James Delahunty
28 Oct 2004 21:23
The Recording Industry Association of America filed another 750 suits against alleged illegal song swappers on Thursday. This brings the total number of suits to 6,191. The suits filed Thursday include students from 13 different universities. This action appears to be a response by the RIAA to the facts disclosed recently that showed overall P2P traffic was not negatively affected by their legal actions. "In order for legitimate services to continue their growth, we cannot ignore those who take and distribute music illegally," RIAA President Cary Sherman said. "There must be consequences to breaking the law, or illegal downloading will cripple the music community's ability to support itself now or invest in the future."

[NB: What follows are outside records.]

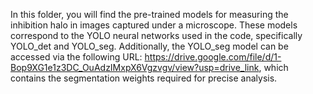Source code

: In this folder, you will find the pre-trained models for measuring the inhibition halo in images captured under a microscope. These models correspond to the YOLO neural networks used in the code, specifically YOLO_det and YOLO_seg. Additionally, the YOLO_seg model can be accessed via the following URL: https://drive.google.com/file/d/1-Bop9XG1e1z3DC_OuAdzIMxpX6Vgzvgv/view?usp=drive_link, which contains the segmentation weights required for precise analysis.

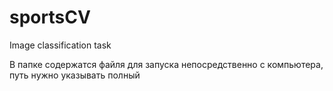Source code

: # sportsCV
Image classification task

В папке содержатся файля для запуска непосредственно с компьютера, путь нужно указывать полный
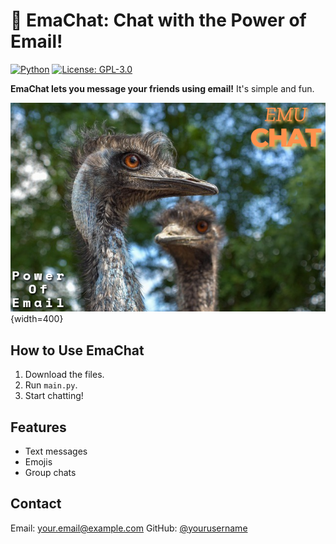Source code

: # 💬 EmaChat: Chat with the Power of Email!

[![Python](https://img.shields.io/badge/python-3670A0?style=for-the-badge&logo=python&logoColor=ffdd54)](https://www.python.org/) [![License: GPL-3.0](https://img.shields.io/badge/License-GPLv3-blue.svg)](https://www.gnu.org/licenses/gpl-3.0)

**EmaChat lets you message your friends using email!** It's simple and fun.

![EmuChat Project Image](EMUCHATREADMEPHOTOMAIN.png){width=400}

## How to Use EmaChat

1. Download the files.
2. Run `main.py`.
3. Start chatting!

## Features

* Text messages
* Emojis
* Group chats

## Contact

Email: your.email@example.com
GitHub: [@yourusername](https://github.com/yourusername)
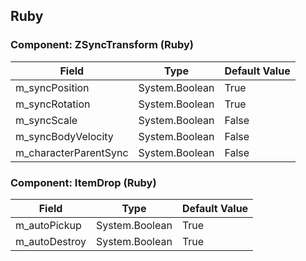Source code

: ## Ruby

### Component: ZSyncTransform (Ruby)

|Field|Type|Default Value|
|---|---|---|
|m_syncPosition|System.Boolean|True|
|m_syncRotation|System.Boolean|True|
|m_syncScale|System.Boolean|False|
|m_syncBodyVelocity|System.Boolean|False|
|m_characterParentSync|System.Boolean|False|

### Component: ItemDrop (Ruby)

|Field|Type|Default Value|
|---|---|---|
|m_autoPickup|System.Boolean|True|
|m_autoDestroy|System.Boolean|True|

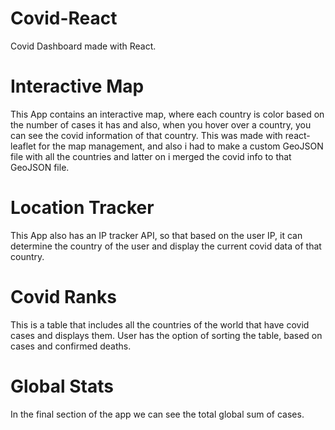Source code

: # Covid-React

Covid Dashboard made with React.

# Interactive Map

This App contains an interactive map, where each country is color based on the number of cases it has and also, when you hover over a country, you can see the covid information of that country.
This was made with react-leaflet for the map management, and also i had to make a custom GeoJSON file with all the countries and latter on i merged the covid info to that GeoJSON file.

# Location Tracker

This App also has an IP tracker API, so that based on the user IP, it can determine the country of the user and display the current covid data of that country.

# Covid Ranks

This is a table that includes all the countries of the world that have covid cases and displays them.
User has the option of sorting the table, based on cases and confirmed deaths.

# Global Stats

In the final section of the app we can see the total global sum of cases.
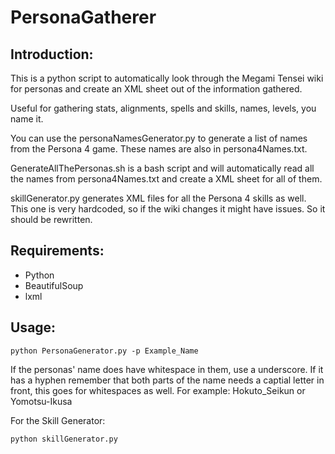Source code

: PersonaGatherer
===============

Introduction:
-------------

This is a python script to automatically look through the Megami Tensei wiki for personas and create an XML sheet out of the information gathered.

Useful for gathering stats, alignments, spells and skills, names, levels, you name it. 

You can use the personaNamesGenerator.py to generate a list of names from the Persona 4 game. These names are also in persona4Names.txt.

GenerateAllThePersonas.sh is a bash script and will automatically read all the names from persona4Names.txt and create a XML sheet for all of them.

skillGenerator.py generates XML files for all the Persona 4 skills as well. This one is very hardcoded, so if the wiki changes it might have issues. So it should be rewritten.

Requirements:
------------

- Python
- BeautifulSoup
- lxml

Usage:
------

``python PersonaGenerator.py -p Example_Name``

If the personas' name does have whitespace in them, use a underscore. If it has a hyphen remember that both parts of the name needs a captial letter in front, this goes for whitespaces as well. For example: Hokuto_Seikun or Yomotsu-Ikusa

For the Skill Generator:

``python skillGenerator.py ``
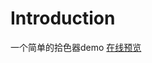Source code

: # Introduction
一个简单的拾色器demo
[在线预览](http://htmlpreview.github.com/?https://github.com/nikolausliu/colorPicker/blob/master/demo/demo1.html)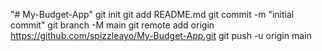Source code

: "# My-Budget-App"  git init git add README.md git commit -m "initial commit" git branch -M main git remote add origin https://github.com/spizzleayo/My-Budget-App.git git push -u origin main
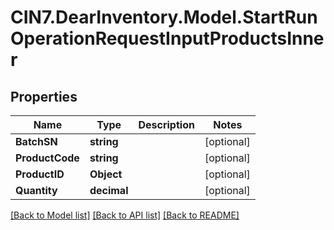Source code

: # CIN7.DearInventory.Model.StartRunOperationRequestInputProductsInner

## Properties

| Name            | Type        | Description | Notes      |
| --------------- | ----------- | ----------- | ---------- |
| **BatchSN**     | **string**  |             | [optional] |
| **ProductCode** | **string**  |             | [optional] |
| **ProductID**   | **Object**  |             | [optional] |
| **Quantity**    | **decimal** |             | [optional] |

[[Back to Model list]](../README.md#documentation-for-models) [[Back to API list]](../README.md#documentation-for-api-endpoints) [[Back to README]](../README.md)
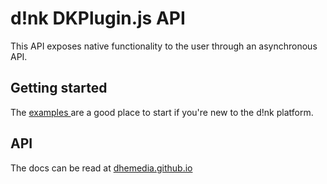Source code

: # d!nk DKPlugin.js API

This API exposes native functionality to the user through an asynchronous API.

## Getting started
The [examples ](/examples) are a good place to start if you're new to the d!nk platform.

## API
The docs can be read at [dhemedia.github.io](https://dhemedia.github.io/dink-dkplugin-api/interfaces/dk.dkplugin.html)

While use of networks such as Fasttrack is dropping, the eDonkey network is increasing in users daily. Also, BitTorrent is being used to swap large files but not small files generally, such as MP3 files. As the RIAA keep victimizing P2P users as opposed to accepting P2P as a new technology and finding out ways to co-exist with it, new ambitious projects are underway. New P2P networks such as ANts P2P and Mute claim they can offer P2P users anonymity, mainly by changing the search results systems to show a HASH code of a user instead of an IP address and routing file transfers so that the real distributor and the real receiver are hiding their identities from each other. Of course, that begs the question; can I be sued for routing a file from the distributor to the receiver?